Go through the material below, noting each line where the string "default" appears, and give only the total.

□ □ □ □ □

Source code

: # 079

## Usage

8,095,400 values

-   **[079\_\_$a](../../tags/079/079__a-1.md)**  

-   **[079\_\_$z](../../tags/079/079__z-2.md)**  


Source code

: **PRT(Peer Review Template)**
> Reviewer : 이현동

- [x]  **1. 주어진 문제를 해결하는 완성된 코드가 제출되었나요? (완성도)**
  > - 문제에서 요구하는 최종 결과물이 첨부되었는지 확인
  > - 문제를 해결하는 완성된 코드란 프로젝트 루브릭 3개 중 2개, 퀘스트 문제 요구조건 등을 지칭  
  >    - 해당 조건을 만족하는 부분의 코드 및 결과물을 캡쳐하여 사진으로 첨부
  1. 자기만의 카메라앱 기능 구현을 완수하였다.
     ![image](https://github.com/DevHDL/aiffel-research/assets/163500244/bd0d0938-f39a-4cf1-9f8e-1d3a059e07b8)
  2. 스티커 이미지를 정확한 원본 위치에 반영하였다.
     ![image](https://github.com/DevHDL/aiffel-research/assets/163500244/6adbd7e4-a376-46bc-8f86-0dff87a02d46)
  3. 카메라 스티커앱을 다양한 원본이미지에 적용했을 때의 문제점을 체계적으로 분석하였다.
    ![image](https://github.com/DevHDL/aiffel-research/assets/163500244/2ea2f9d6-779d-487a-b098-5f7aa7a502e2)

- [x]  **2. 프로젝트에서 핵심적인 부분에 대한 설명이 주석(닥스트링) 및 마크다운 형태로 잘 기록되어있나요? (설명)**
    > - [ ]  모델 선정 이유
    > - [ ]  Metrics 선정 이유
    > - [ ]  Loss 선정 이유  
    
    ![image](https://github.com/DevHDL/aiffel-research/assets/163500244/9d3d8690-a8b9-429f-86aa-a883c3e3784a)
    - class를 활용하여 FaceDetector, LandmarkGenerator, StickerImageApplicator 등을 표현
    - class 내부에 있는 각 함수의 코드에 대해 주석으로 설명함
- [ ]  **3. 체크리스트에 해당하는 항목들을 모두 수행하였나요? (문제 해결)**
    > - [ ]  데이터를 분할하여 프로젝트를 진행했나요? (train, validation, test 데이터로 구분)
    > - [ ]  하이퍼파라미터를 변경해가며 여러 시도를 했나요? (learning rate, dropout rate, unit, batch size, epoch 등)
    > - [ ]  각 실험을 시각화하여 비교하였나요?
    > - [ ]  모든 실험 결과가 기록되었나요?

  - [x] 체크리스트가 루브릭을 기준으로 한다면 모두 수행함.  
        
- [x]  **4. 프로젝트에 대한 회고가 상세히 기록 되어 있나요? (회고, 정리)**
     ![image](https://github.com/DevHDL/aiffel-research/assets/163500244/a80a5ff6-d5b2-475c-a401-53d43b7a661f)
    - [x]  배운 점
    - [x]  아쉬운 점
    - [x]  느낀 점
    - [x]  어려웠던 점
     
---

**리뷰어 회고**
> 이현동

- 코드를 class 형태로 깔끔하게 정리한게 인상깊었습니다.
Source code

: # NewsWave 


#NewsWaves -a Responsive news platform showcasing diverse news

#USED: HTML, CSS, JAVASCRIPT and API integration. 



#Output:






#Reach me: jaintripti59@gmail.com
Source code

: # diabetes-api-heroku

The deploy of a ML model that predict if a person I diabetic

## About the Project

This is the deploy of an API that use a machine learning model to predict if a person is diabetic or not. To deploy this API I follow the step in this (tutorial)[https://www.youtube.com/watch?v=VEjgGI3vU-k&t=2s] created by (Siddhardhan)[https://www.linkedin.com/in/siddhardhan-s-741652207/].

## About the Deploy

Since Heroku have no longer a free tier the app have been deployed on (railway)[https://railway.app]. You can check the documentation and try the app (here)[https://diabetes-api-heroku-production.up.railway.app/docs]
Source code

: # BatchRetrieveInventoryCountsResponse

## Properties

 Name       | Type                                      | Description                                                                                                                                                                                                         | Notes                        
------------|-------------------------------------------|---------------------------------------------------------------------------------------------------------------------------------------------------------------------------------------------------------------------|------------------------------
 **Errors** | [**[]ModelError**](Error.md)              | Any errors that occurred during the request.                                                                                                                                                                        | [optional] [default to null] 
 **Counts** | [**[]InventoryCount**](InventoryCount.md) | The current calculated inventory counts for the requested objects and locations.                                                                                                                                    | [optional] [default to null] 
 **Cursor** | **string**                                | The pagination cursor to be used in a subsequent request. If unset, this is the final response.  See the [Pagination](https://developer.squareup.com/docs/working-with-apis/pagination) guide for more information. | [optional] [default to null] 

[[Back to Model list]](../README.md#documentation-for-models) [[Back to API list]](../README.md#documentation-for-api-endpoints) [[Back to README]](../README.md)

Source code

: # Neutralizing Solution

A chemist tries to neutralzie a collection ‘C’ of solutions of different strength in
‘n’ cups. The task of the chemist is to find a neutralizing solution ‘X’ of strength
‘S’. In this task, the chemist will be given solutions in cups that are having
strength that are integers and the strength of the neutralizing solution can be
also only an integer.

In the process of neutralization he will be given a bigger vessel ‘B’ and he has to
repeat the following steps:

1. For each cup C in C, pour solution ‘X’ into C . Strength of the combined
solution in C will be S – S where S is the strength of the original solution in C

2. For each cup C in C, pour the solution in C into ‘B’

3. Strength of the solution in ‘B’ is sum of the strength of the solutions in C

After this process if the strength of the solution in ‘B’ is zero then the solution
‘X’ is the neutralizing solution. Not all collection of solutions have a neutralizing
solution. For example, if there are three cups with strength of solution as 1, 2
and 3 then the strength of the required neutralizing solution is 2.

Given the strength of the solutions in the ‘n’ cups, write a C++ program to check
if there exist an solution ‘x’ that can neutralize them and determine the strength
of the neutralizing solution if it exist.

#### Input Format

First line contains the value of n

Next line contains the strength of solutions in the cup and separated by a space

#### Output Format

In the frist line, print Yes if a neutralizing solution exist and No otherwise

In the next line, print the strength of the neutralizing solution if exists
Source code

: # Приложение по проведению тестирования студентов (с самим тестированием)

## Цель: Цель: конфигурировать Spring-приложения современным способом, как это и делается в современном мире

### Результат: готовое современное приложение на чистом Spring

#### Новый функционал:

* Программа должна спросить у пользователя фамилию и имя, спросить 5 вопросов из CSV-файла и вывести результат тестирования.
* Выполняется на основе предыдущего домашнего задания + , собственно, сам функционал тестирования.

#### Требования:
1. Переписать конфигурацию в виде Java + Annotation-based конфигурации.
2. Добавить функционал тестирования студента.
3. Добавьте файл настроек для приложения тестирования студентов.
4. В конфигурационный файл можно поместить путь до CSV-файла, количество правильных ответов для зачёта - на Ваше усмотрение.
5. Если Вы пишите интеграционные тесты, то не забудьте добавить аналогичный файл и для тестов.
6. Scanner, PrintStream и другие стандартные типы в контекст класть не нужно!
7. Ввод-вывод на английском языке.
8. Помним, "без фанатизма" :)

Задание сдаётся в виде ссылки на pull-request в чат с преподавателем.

□ □ □ □ □

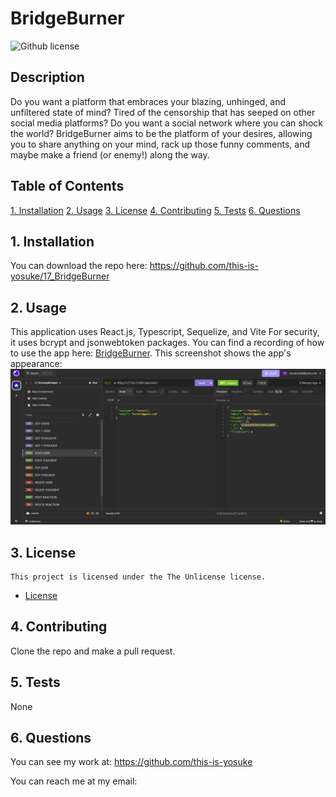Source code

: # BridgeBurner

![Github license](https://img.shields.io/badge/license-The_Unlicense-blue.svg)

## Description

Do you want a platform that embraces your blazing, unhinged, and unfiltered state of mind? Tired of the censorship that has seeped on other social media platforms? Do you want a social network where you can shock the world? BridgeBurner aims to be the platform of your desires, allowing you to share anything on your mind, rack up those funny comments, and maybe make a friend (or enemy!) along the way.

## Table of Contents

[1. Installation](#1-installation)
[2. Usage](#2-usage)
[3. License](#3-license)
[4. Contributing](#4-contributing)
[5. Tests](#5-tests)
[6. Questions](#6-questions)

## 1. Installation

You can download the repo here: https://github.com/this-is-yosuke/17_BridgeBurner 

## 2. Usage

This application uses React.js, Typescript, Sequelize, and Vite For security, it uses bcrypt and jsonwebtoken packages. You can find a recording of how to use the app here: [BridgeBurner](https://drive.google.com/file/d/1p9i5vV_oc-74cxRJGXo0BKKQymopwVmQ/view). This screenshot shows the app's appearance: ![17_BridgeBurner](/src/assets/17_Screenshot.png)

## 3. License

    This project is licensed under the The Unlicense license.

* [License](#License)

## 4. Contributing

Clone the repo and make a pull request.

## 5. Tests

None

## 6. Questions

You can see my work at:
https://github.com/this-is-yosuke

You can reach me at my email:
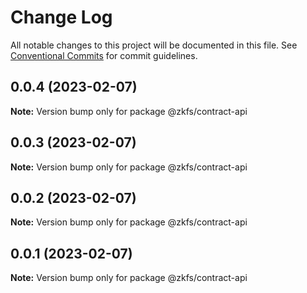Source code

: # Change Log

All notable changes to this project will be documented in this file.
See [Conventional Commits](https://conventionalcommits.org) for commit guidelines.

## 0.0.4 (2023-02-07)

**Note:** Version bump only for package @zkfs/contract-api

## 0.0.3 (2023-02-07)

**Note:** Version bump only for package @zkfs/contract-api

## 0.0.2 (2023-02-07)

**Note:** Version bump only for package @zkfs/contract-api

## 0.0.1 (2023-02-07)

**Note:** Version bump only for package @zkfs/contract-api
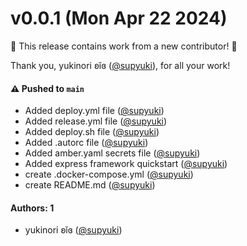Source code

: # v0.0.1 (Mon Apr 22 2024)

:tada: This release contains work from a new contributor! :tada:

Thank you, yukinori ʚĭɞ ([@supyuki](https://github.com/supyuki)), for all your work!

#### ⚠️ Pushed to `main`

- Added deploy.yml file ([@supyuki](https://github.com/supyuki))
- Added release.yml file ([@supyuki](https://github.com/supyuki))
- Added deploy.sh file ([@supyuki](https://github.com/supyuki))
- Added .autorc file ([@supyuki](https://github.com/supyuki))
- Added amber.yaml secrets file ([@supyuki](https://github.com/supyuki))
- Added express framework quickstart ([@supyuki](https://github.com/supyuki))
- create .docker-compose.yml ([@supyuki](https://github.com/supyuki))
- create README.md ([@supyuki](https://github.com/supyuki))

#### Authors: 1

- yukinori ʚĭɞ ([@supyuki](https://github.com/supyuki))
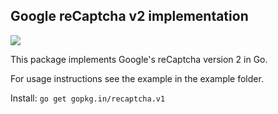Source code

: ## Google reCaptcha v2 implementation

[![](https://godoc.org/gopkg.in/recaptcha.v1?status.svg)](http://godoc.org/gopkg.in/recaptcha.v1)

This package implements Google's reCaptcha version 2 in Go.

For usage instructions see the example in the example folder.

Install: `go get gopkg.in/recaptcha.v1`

□ □ □ □ □

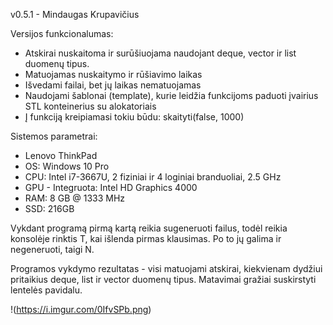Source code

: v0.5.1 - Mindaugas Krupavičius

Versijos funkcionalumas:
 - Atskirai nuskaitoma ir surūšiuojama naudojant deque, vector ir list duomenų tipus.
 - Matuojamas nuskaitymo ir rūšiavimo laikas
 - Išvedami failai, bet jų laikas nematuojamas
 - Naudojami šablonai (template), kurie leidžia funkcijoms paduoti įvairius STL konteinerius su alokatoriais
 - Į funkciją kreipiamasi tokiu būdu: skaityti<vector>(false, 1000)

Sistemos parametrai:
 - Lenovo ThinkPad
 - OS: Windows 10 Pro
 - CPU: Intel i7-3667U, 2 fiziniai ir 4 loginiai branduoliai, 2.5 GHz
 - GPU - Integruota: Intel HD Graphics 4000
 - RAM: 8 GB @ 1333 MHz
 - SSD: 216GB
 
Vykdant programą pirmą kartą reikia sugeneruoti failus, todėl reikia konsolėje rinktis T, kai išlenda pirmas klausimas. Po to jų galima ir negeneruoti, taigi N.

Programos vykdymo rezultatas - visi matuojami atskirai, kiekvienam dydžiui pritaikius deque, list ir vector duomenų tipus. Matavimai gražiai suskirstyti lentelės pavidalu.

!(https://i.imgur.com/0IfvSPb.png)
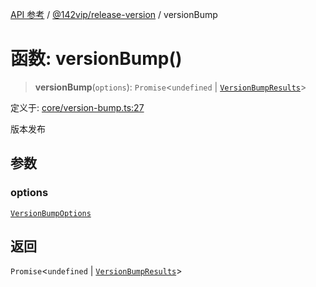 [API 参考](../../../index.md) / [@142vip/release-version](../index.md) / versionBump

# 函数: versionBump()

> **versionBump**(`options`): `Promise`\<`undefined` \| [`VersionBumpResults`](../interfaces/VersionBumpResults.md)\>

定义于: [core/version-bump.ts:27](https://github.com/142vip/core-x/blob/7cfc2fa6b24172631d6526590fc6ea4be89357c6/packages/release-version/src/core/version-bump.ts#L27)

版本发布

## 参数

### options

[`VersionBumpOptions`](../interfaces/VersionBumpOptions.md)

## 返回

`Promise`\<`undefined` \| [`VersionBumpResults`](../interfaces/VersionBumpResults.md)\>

□ □ □ □ □

### YOUR SOLUTION
3